Can Quantum Machines Do It All?
What keeps SAT out of BQP?
Dan Boneh is an expert on cryptography, especially the use of advanced number theory, such as the Weil pairing. He is famous for his seminal work on identity based encryption with Matt Franklin, which uses the Weil pairing.
Today I want to recall an old result Dan and I proved years ago and mix in a new result.
When Peter Shor announced in 1994 his instantly famous result that there is a quantum factoring algorithm that runs in polynomial time, many of us were amazed. We quickly read his paper, tried to understand why it worked, and followed the proofs step-by-step. It was—is still—a beautiful result.
Yet there was something about the result that troubled me. Perhaps no one else was troubled, but I did not really understand why the theorem was true. Yes I could follow the steps, yes I could explain the result to my students, but I did not really understand it.

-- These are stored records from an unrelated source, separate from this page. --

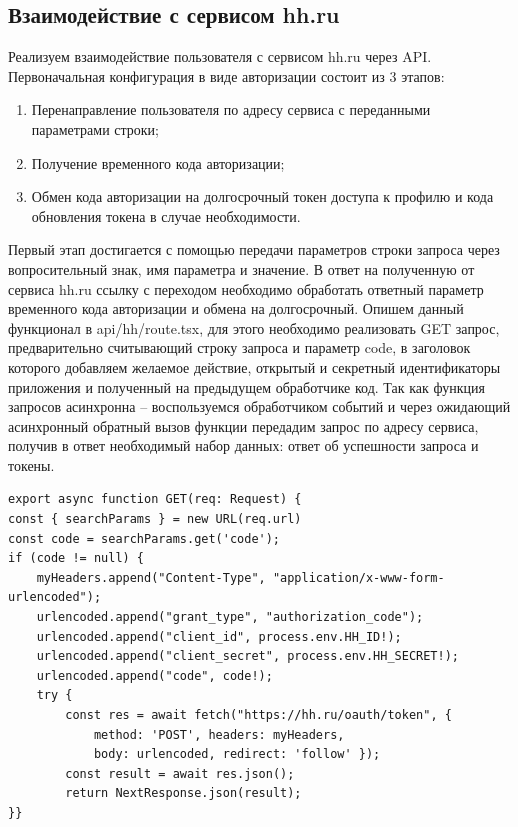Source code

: \documentclass[master, och, pract]{SCWorks}
\begin{document}
\subsection{Взаимодействие с сервисом hh.ru}
Реализуем взаимодействие пользователя с сервисом hh.ru через API. Первоначальная конфигурация в виде авторизации состоит из 3 этапов:
\begin{enumerate}
    \item Перенаправление пользователя по адресу сервиса с переданными параметрами строки;
    \item Получение временного кода авторизации;
    \item Обмен кода авторизации на долгосрочный токен доступа к профилю и кода обновления токена в случае необходимости.\cite{hh_api}
\end{enumerate}

Первый этап достигается с помощью передачи параметров строки запроса через вопросительный знак, имя параметра и значение. В ответ на полученную от сервиса hh.ru ссылку с переходом необходимо обработать ответный параметр временного кода авторизации и обмена на долгосрочный. Опишем данный функционал в api/hh/route.tsx, для этого необходимо реализовать GET запрос, предварительно считывающий строку запроса и параметр code, в заголовок которого добавляем желаемое действие, открытый и секретный идентификаторы приложения и полученный на предыдущем обработчике код. Так как функция запросов асинхронна – воспользуемся обработчиком событий и через ожидающий асинхронный обратный вызов функции передадим запрос по адресу сервиса, получив в ответ необходимый набор данных: ответ об успешности запроса и токены\cite{Razin_2020}.
\begin{verbatim}
export async function GET(req: Request) {
const { searchParams } = new URL(req.url)
const code = searchParams.get('code');
if (code != null) {
    myHeaders.append("Content-Type", "application/x-www-form-urlencoded");
    urlencoded.append("grant_type", "authorization_code");
    urlencoded.append("client_id", process.env.HH_ID!);
    urlencoded.append("client_secret", process.env.HH_SECRET!);
    urlencoded.append("code", code!);
    try {
        const res = await fetch("https://hh.ru/oauth/token", {
            method: 'POST', headers: myHeaders,
            body: urlencoded, redirect: 'follow' });   
        const result = await res.json();
        return NextResponse.json(result);
}} 
\end{verbatim}
\end{document}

I have discussed this phenomenon before: proofs are not just a mechanical means to move a statement from the conjecture pile to the proved pile. No, proofs are much more—they need to convey why the result is really true. They need to not seem magical, which Peter’s proof seemed to me. Proofs need to explain what is really happening.
Now I will say that Scott Aaronson’s well-noted explanation does this for the central idea, but back then Dan and I had no Scott to guide us. So we did something else.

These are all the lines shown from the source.